Weekend Roundup: Yemen Ignites New Mideast War Within Islam


Nathan Gardels is the editor-in-chief of Noema Magazine.

If reading the next sentence about the bewildering tangle of so many bloody crossed swords in the Middle East makes your head hurt, just be thankful you live somewhere else where decapitation is not a regular occurrence.

The intensifying Saudi-led Sunni coalition assault on Iranian-linked Shiite tribes in Yemen this week — at the very moment when Shiite militia allied with the U.S.-backed Iraqi government were ousting Saudi Wahhabist-inspired Islamic State jihadis from Tikrit — signaled the onset of a generalized sectarian religious war across the region. And if the current bright spot of the interim agreement with Western powers that curbs Iran’s capacity to weaponize its uranium enrichment program should unravel over the coming months, the entire conflict threatens to go nuclear.

Graham Fuller, former vice-chair of the CIA’s National Intelligence Council and a former station chief in several Mideast countries, deciphers the perplexing labyrinth of the Yemeni conflict, where “the enemy of my enemy is also my enemy.”

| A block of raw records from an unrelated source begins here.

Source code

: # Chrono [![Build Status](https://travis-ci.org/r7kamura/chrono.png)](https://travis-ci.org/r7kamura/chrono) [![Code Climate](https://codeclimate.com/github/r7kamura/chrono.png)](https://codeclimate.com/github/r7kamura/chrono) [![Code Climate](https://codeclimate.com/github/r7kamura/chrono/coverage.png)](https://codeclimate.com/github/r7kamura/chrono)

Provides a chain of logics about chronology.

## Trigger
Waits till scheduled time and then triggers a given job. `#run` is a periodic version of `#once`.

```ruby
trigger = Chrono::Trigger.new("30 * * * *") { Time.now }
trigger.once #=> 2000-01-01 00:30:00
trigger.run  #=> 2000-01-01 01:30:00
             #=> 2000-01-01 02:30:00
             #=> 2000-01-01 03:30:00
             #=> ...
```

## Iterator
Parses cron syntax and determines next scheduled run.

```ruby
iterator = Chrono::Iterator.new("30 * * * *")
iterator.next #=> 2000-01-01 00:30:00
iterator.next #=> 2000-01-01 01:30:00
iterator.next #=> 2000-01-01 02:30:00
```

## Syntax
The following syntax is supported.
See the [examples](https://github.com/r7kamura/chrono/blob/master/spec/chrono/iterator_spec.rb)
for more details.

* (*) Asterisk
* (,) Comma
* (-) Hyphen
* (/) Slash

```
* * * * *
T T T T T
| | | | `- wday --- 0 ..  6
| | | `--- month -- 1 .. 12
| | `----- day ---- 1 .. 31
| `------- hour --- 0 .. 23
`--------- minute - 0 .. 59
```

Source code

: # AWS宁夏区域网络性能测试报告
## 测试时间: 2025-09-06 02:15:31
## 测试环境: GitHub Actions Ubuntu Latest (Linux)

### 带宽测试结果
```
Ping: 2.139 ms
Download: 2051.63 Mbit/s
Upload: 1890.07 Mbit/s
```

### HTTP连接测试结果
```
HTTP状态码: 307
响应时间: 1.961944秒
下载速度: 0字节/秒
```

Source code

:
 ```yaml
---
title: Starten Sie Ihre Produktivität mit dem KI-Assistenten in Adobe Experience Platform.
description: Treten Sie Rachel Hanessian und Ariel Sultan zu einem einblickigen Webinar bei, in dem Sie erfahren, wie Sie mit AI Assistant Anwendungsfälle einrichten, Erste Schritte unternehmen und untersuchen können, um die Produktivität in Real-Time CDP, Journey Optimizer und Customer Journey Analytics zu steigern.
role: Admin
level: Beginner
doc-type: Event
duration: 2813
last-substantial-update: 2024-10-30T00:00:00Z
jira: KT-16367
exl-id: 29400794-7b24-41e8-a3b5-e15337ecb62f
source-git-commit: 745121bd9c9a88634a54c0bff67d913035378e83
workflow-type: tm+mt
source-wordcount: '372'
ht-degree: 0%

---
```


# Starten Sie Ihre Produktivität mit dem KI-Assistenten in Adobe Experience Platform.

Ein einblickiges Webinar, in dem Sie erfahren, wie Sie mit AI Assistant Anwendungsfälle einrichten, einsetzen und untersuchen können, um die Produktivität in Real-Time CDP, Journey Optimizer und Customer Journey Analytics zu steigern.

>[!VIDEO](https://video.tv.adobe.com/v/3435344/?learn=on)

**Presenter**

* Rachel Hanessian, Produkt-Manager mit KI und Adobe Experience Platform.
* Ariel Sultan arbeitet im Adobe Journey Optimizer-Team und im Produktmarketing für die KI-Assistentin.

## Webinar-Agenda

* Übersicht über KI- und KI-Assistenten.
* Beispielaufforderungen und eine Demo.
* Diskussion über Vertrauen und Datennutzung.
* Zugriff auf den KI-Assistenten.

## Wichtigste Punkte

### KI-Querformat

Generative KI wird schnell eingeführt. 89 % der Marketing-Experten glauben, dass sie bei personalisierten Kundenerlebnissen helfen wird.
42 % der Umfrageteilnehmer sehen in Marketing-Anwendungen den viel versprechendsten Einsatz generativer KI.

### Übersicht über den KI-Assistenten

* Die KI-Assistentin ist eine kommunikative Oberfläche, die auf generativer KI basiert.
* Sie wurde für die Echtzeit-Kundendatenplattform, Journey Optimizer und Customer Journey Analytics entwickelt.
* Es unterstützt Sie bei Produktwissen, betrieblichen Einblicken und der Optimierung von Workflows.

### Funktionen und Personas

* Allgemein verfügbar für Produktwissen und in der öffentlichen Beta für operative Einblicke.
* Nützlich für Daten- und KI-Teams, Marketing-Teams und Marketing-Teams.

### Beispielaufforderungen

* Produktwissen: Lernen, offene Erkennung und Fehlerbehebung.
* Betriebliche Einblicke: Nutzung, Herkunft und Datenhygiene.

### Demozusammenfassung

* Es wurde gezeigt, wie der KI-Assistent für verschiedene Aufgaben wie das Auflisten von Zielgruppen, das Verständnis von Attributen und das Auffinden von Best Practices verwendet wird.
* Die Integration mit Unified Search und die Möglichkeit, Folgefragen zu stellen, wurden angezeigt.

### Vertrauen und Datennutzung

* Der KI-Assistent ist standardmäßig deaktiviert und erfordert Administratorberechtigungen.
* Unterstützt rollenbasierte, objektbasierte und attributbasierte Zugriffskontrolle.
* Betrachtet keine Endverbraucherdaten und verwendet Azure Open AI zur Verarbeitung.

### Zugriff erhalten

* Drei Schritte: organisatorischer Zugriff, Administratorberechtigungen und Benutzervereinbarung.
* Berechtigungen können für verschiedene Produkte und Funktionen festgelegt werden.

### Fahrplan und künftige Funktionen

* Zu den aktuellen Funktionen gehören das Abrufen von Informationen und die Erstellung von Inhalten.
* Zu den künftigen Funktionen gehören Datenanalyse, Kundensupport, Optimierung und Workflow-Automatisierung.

Muhammad Sahimi argues that Iran, and its rapprochement with the West, is the real target behind the Saudi military attacks in Yemen, which, he says, aim to assert Sunni dominance against an emerging “Shiite crescent.” Nuclear arms expert Joe Cirincione calls the Lausanne agreement with Iran “a victory for American national security.” In a mirror image, the first president of the Islamic Republic of Iran, Abolhassan Bani-Sadr, says in an interview that the agreement is “one-sided” against Iran and blames the ayatollahs for policies that have isolated his country. American political analyst Howard Fineman assesses what the Iran deal means for the legacy of Obama’s presidency while Senior World Editor Eline Gordts takes the pulse of global opinion. We also ask scholar Ariane Tabatabai to assess whether this Iran nuclear agreement was a good one.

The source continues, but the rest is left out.